I think I better go figure out how to hook up my basket on my new ride! Woop woop! :o) Yup, that's right, just picture that bad boy up above with a basket! I'm pretty gangster.
May the grace of the Lord Jesus be with you. My love to all of you in Christ Jesus.

Monday, August 23, 2010

To blog or not to blog??...That is the question.

So I have mixed feelings about the whole idea of blogging. Initially I thought blogging was the most ridiculous thing ever…..I mean, why on earth would anyone want to basically put their diary online for everyone to see??? It seemed much too revealing and therefore silly to me. After reading just a select few people’s I have begun to see some point in it depending on how one blogs. One particular blog that I read is of a young woman whom I believe inspires so many and has no idea. People are able to be inspired and also learn from her life experiences and the inner thoughts she shares with her blog followers because she is willing to put her whole self out there.
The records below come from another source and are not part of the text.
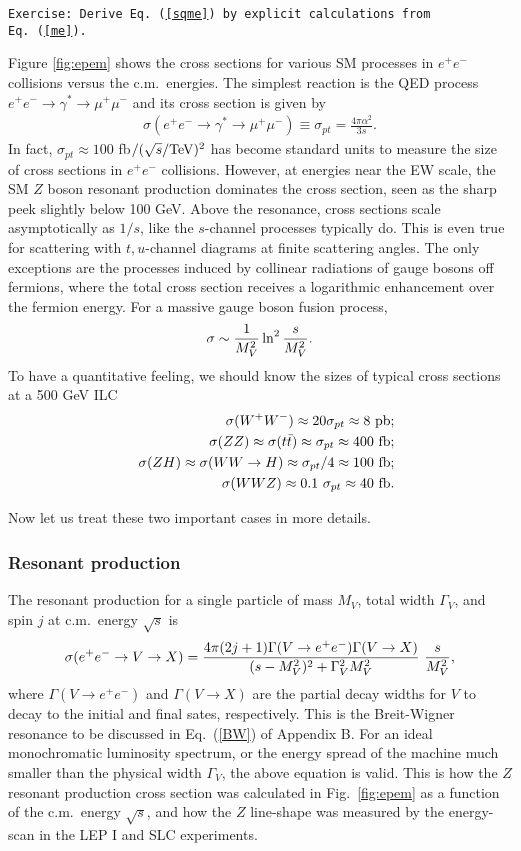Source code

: \documentclass[prd,aps,floats,preprintnumbers,preprint,superscriptaddress,floatfix,nofootinbib]{revtex4}
\def\epem{e^+e^-}
\def\pb{{\rm pb}}
\def\fb{{\rm fb}}
\def\be{\begin{equation}}
\def\ee{\end{equation}}
\def\bea{\begin{eqnarray}}
\def\eea{\end{eqnarray}}
\begin{document}
{
\vskip 0.2cm
\noindent
\tt Exercise: Derive Eq.~(\ref{sqme}) by explicit calculations
from Eq.~(\ref{me}).
\vskip 0.2cm
}

Figure \ref{fig:epem} shows the cross sections for various SM processes
in $\epem$ collisions versus the c.m.~energies. 
The simplest reaction  is the QED process 
$e^+e^-\to\gamma^*\to \mu^+\mu^-$ and its cross section is given by
\bea
{\sigma(e^+e^-\to \gamma^*\to \mu^+\mu^-)\equiv \sigma_{pt}= \frac{4\pi\alpha^2}{3 s}  }.
\eea
In fact, $\sigma_{pt}\approx 100$ fb$/(\sqrt s/{\rm TeV})^2$ 
has become  standard units to measure the size of cross sections
in $e^+e^-$ collisions. However, at energies near the EW scale,  the SM $Z$ boson resonant
production dominates the cross section, seen  as the sharp peek 
slightly below 100 GeV. Above
the resonance, cross sections scale asymptotically as $1/s$, like the 
$s$-channel processes typically do. This is even true for scattering 
with $t,u$-channel diagrams at finite scattering angles. 
The only exceptions are the processes induced by collinear radiations of gauge
bosons off fermions, 
where the total cross section receives a logarithmic enhancement over the 
fermion energy.  For a massive gauge boson fusion process,
\be
\sigma \sim {1\over M^2_V}\ln^2{s\over M_V^2}.
\ee
To have a quantitative feeling, we should know the sizes of typical cross sections
at a 500 GeV ILC
\bea
\nonumber
&&\sigma(W^+W^-) \approx 20\sigma_{pt} \approx 8\ \pb;\\
\nonumber
&&\sigma(ZZ) \approx \sigma(t\bar t) \approx \sigma_{pt} \approx 400\ \fb;\\
\nonumber
&&\sigma(ZH) \approx \sigma(WW\to H) \approx \sigma_{pt}/4 \approx 100\ \fb;\\
\nonumber
&& \sigma(WWZ) \approx 0.1\ \sigma_{pt} \approx 40\ \fb.
\eea

Now let us treat these two important cases in more details.

\subsubsection{Resonant production}
The resonant production for a single particle of mass $M_V$, total width $\Gamma_V$, 
and spin $j$ at c.m.~energy $\sqrt s$ is 
\bea
\sigma(e^+e^-\to V \to X) 
= \frac{4\pi(2j+1)\Gamma(V\to \epem)\Gamma(V\to X)} 
{(s-M^2_V)^2 + \Gamma_V^2 M_V^2} \ {s\over M_V^2},
\label{reson}
\eea 
where $\Gamma(V\to \epem)$ and $\Gamma(V\to X)$ are the partial decay widths
for $V$ to decay to the initial and final sates, respectively. 
This is the Breit-Wigner resonance to be discussed in Eq.~(\ref{BW}) of 
Appendix B. 
For an ideal monochromatic luminosity spectrum,
or the energy spread of the machine much smaller than the physical width $\Gamma_V$,
the above equation is valid.  This  is how the $Z$ 
resonant production cross section was calculated in Fig.~\ref{fig:epem}
as a function of the c.m.~energy $\sqrt s$, and
how the $Z$ line-shape was measured by the energy-scan 
in the LEP I and SLC experiments. 
\end{document}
Those that know me would probably agree that I am not a very shy person at all, but for some reason I still have a problem letting people know my inner thoughts. I am not sure why I feel this way….I guess maybe I have felt like people would make fun of the way I think and tell me it wasn’t right or something along those lines. In general, I have always felt that I didn’t quite look at things the same as others and had different thoughts than others……this was true UNTIL I had the pleasure of getting to know others more intimately through their blogs or just on a more personal level….turns out, I am not as weird or unique as I thought :o) I think many of us have “different” thoughts, but few are willing to share any of those thoughts that would portray us as less than perfect or that would make us stand apart from the norm. I applaud those who are willing to share their inner thoughts and struggles because I truly believe that it can help others with various situations in their own lives. At this moment I am still unsure how much of myself I am going to be able to reveal but I have decided that it is time to sort of “pay it forward”…..meaning others who have been willing to share their lives have made a difference in my life so maybe I ought to share my life so that (maybe) it can make a difference in someone else’s. How often will I blog? I have no idea, but all I can say is that I will try. What will I talk about? Whatever is upon my heart that I am able to put into words. And this concludes my first blog post! May the grace of the Lord Jesus be with you. My love to all of you in Christ Jesus.